In my research for this sermon I came across Sara Miles who wrote the book "Take this Bread" in which she tells of her conversion story. It is her "Spiritual memoir of a 21st century Christian."

She writes in the prologue: "...Mine is a personal story of an unexpected and terribly inconvenient Christian conversion, told by a very unlikely convert: a blue-state, secular intellectual; a lesbian, a left-wing journalist with a habit of skepticism. I'm not the person my reporter colleagues ever expected to see exchanging blessings with street-corner evangelists. I'm hardly the person George Bush had in mind to be running a "faith-based charity." My own family never imagined that I'd wind up preaching the Word of God and serving communion to a hymn-singing flock.
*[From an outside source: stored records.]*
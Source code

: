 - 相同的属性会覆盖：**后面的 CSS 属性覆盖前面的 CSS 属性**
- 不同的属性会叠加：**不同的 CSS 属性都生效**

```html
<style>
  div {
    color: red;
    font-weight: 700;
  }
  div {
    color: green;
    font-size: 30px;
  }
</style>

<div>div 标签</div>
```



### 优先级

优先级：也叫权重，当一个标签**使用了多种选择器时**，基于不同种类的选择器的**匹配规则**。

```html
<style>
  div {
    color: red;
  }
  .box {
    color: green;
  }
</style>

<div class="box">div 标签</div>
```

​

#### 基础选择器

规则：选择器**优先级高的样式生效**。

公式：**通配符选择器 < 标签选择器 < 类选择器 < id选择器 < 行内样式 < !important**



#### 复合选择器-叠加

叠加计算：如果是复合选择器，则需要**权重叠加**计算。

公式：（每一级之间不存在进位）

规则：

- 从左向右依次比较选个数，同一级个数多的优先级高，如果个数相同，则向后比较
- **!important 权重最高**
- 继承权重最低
But as well as an intimate memoir of personal conversion, mine is a political story. At a moment when right-wing American Christianity is ascendant, when religion worldwide is rife with fundamentalism and exclusionary ideological crusades, I stumbled into a radically inclusive faith centered on sacraments and action. What I found wasn't about angels, or going to church, or trying to be "good" in a pious, idealized way. It wasn't about arguing a doctrine--the Virgin birth, predestination, the sinfulness of homosexuality and divorce--or pledging blind allegiance to a denomination. I was, as the prophet said, hungering and thirsting for righteousness... I discovered a religion rooted in the most ordinary yet subversive practice: a dinner table where everyone is welcome, where the poor, the despised and the outcasts are honored."

So Sara became a Christian.  After many years as a cook, then a journalist covering wars and revolutions on Central America, she found herself in San Francisco, living with her daughter in a Latino neighborhood.
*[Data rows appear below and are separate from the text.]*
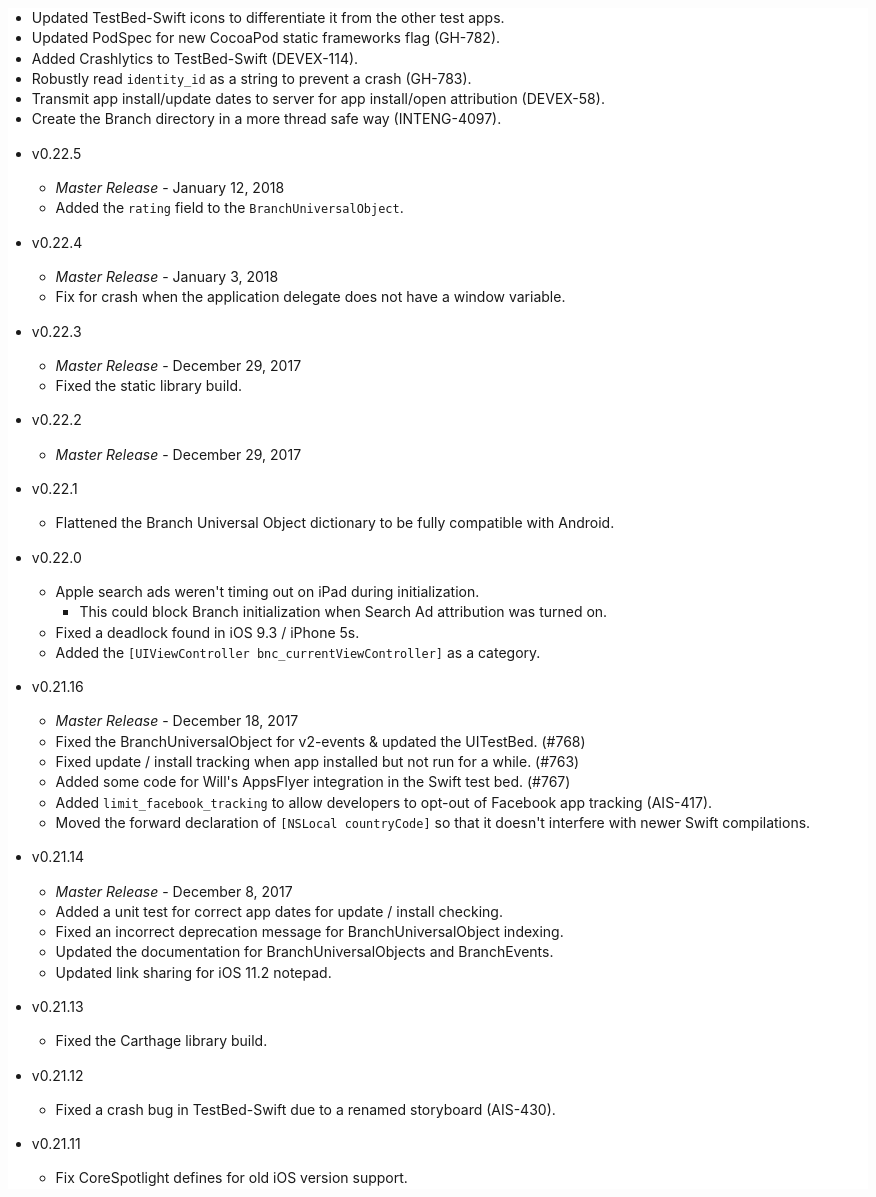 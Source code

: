   * Updated TestBed-Swift icons to differentiate it from the other test apps.
  * Updated PodSpec for new CocoaPod static frameworks flag (GH-782).
  * Added Crashlytics to TestBed-Swift (DEVEX-114).
  * Robustly read `identity_id` as a string to prevent a crash (GH-783).
  * Transmit app install/update dates to server for app install/open attribution (DEVEX-58).
  * Create the Branch directory in a more thread safe way (INTENG-4097).

- v0.22.5
  * _*Master Release*_ - January 12, 2018
  * Added the `rating` field to the `BranchUniversalObject`.

- v0.22.4
  * _*Master Release*_ - January 3, 2018
  * Fix for crash when the application delegate does not have a window variable.

- v0.22.3
  * _*Master Release*_ - December 29, 2017
  * Fixed the static library build.

- v0.22.2
  * _*Master Release*_ - December 29, 2017

- v0.22.1
  * Flattened the Branch Universal Object dictionary to be fully compatible with Android.

- v0.22.0
  * Apple search ads weren't timing out on iPad during initialization.
    - This could block Branch initialization when Search Ad attribution was turned on.
  * Fixed a deadlock found in iOS 9.3 / iPhone 5s.
  * Added the `[UIViewController bnc_currentViewController]` as a category.

- v0.21.16
  * _*Master Release*_ - December 18, 2017
  * Fixed the BranchUniversalObject for v2-events & updated the UITestBed. (#768)
  * Fixed update / install tracking when app installed but not run for a while. (#763)
  * Added some code for Will's AppsFlyer integration in the Swift test bed. (#767)
  * Added `limit_facebook_tracking` to allow developers to opt-out of Facebook app tracking (AIS-417).
  * Moved the forward declaration of `[NSLocal countryCode]` so that it doesn't interfere with
    newer Swift compilations.

- v0.21.14
  * _*Master Release*_ - December 8, 2017
  * Added a unit test for correct app dates for update / install checking.
  * Fixed an incorrect deprecation message for BranchUniversalObject indexing.
  * Updated the documentation for BranchUniversalObjects and BranchEvents.
  * Updated link sharing for iOS 11.2 notepad.

- v0.21.13
  * Fixed the Carthage library build.

- v0.21.12
  * Fixed a crash bug in TestBed-Swift due to a renamed storyboard (AIS-430).

- v0.21.11
  * Fix CoreSpotlight defines for old iOS version support.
Early one winter morning, she walked into St. Gregory of Nyssa's Episcopal Church. She had no earthly reason to be there. In fact she had never been to church, having grown up as a dedicated atheist, never heard a Gospel reading, never said the Lord's Prayer, and certainly was not interested in becoming a Christian, or as she puts it, "a religious nut.".  She walked into the church on an impulse with the habitual curiosity of a reporter.  

She sat down and followed the service. And then, she writes, "... we gathered around that table. And there was more singing and standing, and someone was putting a piece of fresh, crumbly bread in my hands, saying, "the body of Christ," and handing me the goblet of sweet wine saying "the blood of Christ," and then something outrageous and terrifying happened. Jesus happened to me.  (Take This Bread, pp. 57-58)
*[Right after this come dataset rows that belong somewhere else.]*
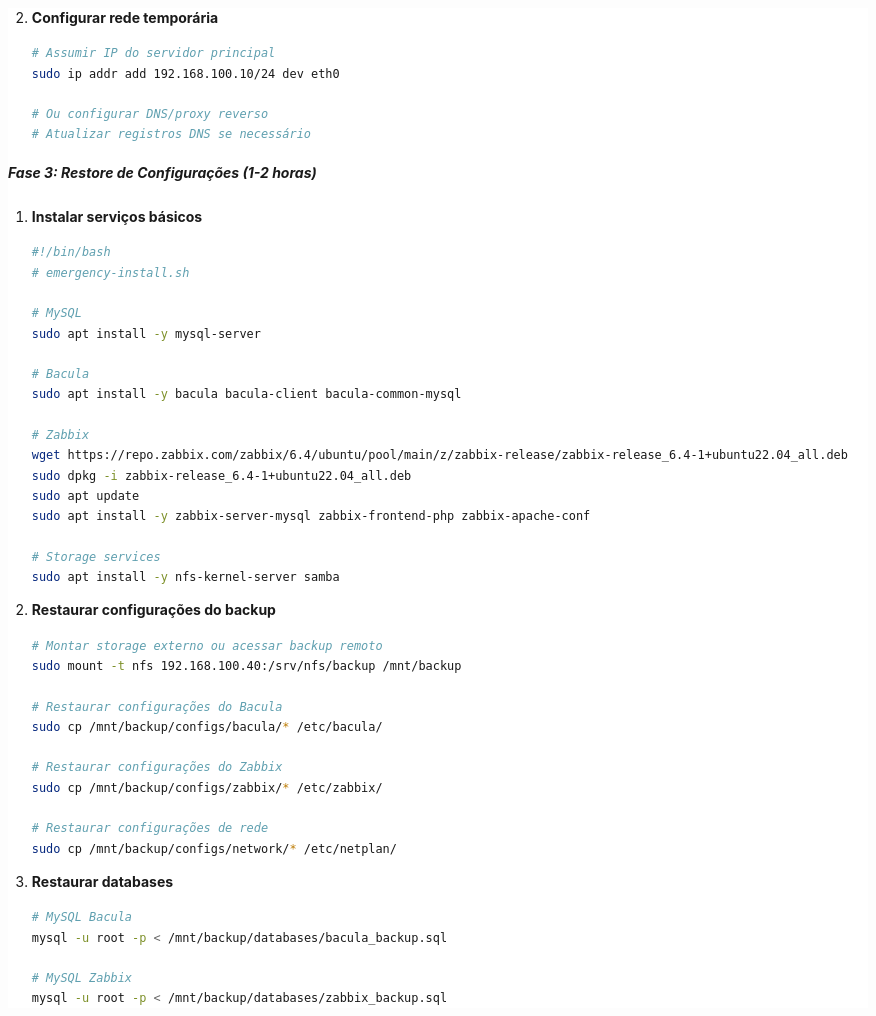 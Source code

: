 2. **Configurar rede temporária**
   ```bash
   # Assumir IP do servidor principal
   sudo ip addr add 192.168.100.10/24 dev eth0
   
   # Ou configurar DNS/proxy reverso
   # Atualizar registros DNS se necessário
   ```

##### Fase 3: Restore de Configurações (1-2 horas)

1. **Instalar serviços básicos**
   ```bash
   #!/bin/bash
   # emergency-install.sh
   
   # MySQL
   sudo apt install -y mysql-server
   
   # Bacula
   sudo apt install -y bacula bacula-client bacula-common-mysql
   
   # Zabbix
   wget https://repo.zabbix.com/zabbix/6.4/ubuntu/pool/main/z/zabbix-release/zabbix-release_6.4-1+ubuntu22.04_all.deb
   sudo dpkg -i zabbix-release_6.4-1+ubuntu22.04_all.deb
   sudo apt update
   sudo apt install -y zabbix-server-mysql zabbix-frontend-php zabbix-apache-conf
   
   # Storage services
   sudo apt install -y nfs-kernel-server samba
   ```

2. **Restaurar configurações do backup**
   ```bash
   # Montar storage externo ou acessar backup remoto
   sudo mount -t nfs 192.168.100.40:/srv/nfs/backup /mnt/backup
   
   # Restaurar configurações do Bacula
   sudo cp /mnt/backup/configs/bacula/* /etc/bacula/
   
   # Restaurar configurações do Zabbix
   sudo cp /mnt/backup/configs/zabbix/* /etc/zabbix/
   
   # Restaurar configurações de rede
   sudo cp /mnt/backup/configs/network/* /etc/netplan/
   ```

3. **Restaurar databases**
   ```bash
   # MySQL Bacula
   mysql -u root -p < /mnt/backup/databases/bacula_backup.sql
   
   # MySQL Zabbix
   mysql -u root -p < /mnt/backup/databases/zabbix_backup.sql
   ```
If you read the beginning of Sara's story, this "Aha!" moment can almost be anticipated. It may seem unusual for the act of receiving communion to initiate a conversion of heart, but, if you think about it, isn't that exactly what the Eucharist is intended to do?

She describes her conversion to the Christian faith as on-going, at times difficult, jagged journey, marked by cycles of acceptance and resistance, epiphany and doubt. It was not a one-time deal.

And then, after a year of exploring what this new faith was all about, she realized that it would be have to be all about action.  This realization propelled her into a line of work she never imagined.

She started a food pantry at her church, and gave away tons of fruit and vegetables and cereal from the same altar that feed her on a grey winter morning.  She organized food pantries all over San Francisco to provide hundred and hundred of families with fresh groceries each week.  Without an office and an official telephone number, she recruited scores of volunteers and raised hundred of thousands of dollars. 

It is an inspiring story. If you feel that you could use a little faith-refresher, a little boost, I encourage you to read this book.  If nothing else it will reiterate what we already know through our faith:

- that at the heart of Christianity is a power that continues to speak to us and transforms us;

- that our faith is a faith of action more than anything else;

- that our faith proclaims that the hungry will be fed;

- that those cast down will be raised up, and that all things are being made new; that our faith in Jesus Christ offers food, without exception, to all. That should not surprise us. Amen.